### What the task asks
Write out each record exactly as given, but do not include the pictures.

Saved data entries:
▼

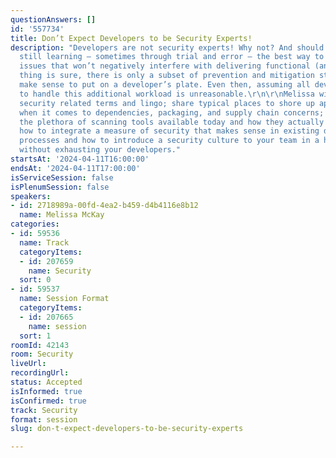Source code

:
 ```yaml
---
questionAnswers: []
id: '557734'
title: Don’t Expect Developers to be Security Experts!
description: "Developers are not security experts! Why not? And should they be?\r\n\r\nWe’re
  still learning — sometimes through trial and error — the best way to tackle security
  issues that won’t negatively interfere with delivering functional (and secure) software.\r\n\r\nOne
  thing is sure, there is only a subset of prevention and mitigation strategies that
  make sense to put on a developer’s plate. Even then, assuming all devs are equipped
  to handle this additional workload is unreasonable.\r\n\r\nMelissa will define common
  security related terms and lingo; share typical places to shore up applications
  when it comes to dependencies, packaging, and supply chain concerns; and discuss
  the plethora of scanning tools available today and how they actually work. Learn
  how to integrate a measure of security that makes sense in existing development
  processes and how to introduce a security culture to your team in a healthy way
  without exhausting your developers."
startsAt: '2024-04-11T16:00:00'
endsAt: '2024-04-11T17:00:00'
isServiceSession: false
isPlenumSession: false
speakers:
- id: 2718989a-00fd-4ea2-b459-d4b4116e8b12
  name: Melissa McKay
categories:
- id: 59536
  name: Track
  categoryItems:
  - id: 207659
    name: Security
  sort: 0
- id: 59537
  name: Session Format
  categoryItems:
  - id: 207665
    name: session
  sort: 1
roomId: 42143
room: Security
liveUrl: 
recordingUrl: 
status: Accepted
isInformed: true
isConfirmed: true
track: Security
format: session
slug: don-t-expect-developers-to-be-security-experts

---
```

▲

### Result of the task
Source code

:
 ```yaml
---
questionAnswers: []
id: '557734'
title: Don’t Expect Developers to be Security Experts!
description: "Developers are not security experts! Why not? And should they be?\r\n\r\nWe’re
  still learning — sometimes through trial and error — the best way to tackle security
  issues that won’t negatively interfere with delivering functional (and secure) software.\r\n\r\nOne
  thing is sure, there is only a subset of prevention and mitigation strategies that
  make sense to put on a developer’s plate. Even then, assuming all devs are equipped
  to handle this additional workload is unreasonable.\r\n\r\nMelissa will define common
  security related terms and lingo; share typical places to shore up applications
  when it comes to dependencies, packaging, and supply chain concerns; and discuss
  the plethora of scanning tools available today and how they actually work. Learn
  how to integrate a measure of security that makes sense in existing development
  processes and how to introduce a security culture to your team in a healthy way
  without exhausting your developers."
startsAt: '2024-04-11T16:00:00'
endsAt: '2024-04-11T17:00:00'
isServiceSession: false
isPlenumSession: false
speakers:
- id: 2718989a-00fd-4ea2-b459-d4b4116e8b12
  name: Melissa McKay
categories:
- id: 59536
  name: Track
  categoryItems:
  - id: 207659
    name: Security
  sort: 0
- id: 59537
  name: Session Format
  categoryItems:
  - id: 207665
    name: session
  sort: 1
roomId: 42143
room: Security
liveUrl: 
recordingUrl: 
status: Accepted
isInformed: true
isConfirmed: true
track: Security
format: session
slug: don-t-expect-developers-to-be-security-experts

---
```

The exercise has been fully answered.